▶ _DIRECTIONS_
Write out once more the lines running from the top of the entries below to the line with "From a systemic", both ends included.

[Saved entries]
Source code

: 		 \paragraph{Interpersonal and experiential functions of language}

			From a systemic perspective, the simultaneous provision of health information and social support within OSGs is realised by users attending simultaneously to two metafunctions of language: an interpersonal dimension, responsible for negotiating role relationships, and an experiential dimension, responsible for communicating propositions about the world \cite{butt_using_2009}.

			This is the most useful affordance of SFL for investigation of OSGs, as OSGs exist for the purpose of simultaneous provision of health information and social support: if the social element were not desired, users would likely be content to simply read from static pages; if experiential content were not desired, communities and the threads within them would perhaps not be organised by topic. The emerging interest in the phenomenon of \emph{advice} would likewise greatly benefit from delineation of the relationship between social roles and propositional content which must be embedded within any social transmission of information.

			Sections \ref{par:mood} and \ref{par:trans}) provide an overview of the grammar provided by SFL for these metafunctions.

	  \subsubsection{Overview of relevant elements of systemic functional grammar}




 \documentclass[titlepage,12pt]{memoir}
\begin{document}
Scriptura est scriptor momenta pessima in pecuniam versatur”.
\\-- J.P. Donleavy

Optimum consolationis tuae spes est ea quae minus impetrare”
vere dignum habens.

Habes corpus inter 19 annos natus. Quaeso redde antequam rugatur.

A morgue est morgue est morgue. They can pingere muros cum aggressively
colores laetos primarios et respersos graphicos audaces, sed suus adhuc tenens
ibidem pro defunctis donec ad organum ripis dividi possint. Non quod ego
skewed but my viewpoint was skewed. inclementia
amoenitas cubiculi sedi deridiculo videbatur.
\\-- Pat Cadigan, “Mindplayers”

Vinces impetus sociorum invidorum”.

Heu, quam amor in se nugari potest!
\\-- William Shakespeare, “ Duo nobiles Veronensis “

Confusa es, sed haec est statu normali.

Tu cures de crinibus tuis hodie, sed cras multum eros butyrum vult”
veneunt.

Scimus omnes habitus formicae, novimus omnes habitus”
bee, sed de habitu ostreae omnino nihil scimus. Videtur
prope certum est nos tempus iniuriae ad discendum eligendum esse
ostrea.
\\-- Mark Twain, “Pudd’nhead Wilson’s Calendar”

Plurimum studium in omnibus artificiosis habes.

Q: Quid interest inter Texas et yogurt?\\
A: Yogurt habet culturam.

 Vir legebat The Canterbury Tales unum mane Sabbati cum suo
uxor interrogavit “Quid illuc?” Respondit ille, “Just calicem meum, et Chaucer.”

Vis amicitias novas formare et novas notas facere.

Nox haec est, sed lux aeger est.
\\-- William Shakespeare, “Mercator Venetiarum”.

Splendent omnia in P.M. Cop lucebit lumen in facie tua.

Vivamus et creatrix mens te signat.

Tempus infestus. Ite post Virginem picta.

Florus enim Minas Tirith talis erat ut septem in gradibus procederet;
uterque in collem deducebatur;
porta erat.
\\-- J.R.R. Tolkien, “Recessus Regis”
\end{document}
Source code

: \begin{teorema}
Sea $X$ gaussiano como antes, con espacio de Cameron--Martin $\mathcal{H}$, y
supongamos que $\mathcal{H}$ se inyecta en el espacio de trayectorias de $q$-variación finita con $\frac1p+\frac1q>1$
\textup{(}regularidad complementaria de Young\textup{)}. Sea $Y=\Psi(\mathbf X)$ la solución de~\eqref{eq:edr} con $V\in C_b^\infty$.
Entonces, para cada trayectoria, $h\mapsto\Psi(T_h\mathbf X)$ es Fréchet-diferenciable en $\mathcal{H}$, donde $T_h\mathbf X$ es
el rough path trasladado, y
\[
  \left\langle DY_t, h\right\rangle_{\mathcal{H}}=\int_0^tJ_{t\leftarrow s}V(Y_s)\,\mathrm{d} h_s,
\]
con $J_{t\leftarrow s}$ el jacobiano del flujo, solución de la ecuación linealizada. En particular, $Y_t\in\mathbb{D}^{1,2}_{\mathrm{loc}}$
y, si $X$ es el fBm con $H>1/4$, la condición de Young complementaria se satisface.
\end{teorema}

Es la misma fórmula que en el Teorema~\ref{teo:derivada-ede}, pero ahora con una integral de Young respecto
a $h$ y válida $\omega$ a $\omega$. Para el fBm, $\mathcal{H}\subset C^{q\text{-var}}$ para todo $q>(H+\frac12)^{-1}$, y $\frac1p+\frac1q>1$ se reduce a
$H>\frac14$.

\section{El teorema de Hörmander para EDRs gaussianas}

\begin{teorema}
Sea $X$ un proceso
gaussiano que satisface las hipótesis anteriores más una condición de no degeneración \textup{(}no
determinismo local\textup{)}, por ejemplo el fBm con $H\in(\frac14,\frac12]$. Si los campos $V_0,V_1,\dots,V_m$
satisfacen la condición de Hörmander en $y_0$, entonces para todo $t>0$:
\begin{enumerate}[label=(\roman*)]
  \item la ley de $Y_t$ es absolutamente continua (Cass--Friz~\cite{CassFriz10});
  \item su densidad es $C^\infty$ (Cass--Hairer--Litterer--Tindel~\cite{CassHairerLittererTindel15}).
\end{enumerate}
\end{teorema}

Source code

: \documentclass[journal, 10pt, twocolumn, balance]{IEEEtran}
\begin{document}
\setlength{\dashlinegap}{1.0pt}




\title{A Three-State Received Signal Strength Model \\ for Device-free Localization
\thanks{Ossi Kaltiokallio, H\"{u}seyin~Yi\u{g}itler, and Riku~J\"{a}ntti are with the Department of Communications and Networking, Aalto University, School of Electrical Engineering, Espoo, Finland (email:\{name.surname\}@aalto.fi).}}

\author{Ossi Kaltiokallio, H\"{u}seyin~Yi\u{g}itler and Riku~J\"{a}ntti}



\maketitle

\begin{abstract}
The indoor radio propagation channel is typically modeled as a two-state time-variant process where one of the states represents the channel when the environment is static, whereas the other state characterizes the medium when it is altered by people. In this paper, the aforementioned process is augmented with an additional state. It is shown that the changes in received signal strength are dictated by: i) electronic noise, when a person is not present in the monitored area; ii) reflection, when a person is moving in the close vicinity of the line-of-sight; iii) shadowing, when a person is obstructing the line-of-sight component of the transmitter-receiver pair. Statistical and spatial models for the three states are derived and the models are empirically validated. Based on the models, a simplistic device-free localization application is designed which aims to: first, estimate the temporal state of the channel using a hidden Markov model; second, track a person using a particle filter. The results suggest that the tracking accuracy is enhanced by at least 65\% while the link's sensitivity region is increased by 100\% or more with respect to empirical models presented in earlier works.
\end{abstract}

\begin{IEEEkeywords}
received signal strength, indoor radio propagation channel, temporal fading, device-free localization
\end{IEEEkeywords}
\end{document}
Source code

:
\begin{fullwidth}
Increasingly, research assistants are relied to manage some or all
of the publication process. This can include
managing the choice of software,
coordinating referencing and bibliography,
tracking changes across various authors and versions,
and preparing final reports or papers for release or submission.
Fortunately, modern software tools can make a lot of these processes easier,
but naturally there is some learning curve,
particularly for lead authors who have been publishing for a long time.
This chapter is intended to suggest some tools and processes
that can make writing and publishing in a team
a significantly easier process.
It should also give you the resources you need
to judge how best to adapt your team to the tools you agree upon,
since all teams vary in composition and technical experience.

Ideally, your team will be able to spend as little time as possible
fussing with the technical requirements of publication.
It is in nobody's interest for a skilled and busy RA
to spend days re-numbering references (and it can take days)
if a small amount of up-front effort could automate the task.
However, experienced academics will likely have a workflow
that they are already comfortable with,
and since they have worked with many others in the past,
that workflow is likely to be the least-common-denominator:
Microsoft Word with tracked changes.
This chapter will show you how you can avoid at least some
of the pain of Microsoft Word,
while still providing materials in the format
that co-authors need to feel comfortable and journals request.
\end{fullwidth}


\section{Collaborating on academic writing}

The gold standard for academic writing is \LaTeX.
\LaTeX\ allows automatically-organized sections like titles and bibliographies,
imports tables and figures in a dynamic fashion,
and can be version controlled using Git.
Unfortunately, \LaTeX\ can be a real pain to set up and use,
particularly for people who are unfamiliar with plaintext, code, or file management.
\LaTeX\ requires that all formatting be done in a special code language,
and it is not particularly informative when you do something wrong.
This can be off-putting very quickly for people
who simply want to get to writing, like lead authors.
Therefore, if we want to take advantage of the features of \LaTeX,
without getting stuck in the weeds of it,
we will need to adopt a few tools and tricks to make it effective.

▶ _RESPONSE TO THE TASK_
Source code

: 		 \paragraph{Interpersonal and experiential functions of language}

			From a systemic perspective, the simultaneous provision of health information and social support within OSGs is realised by users attending simultaneously to two metafunctions of language: an interpersonal dimension, responsible for negotiating role relationships, and an experiential dimension, responsible for communicating propositions about the world \cite{butt_using_2009}.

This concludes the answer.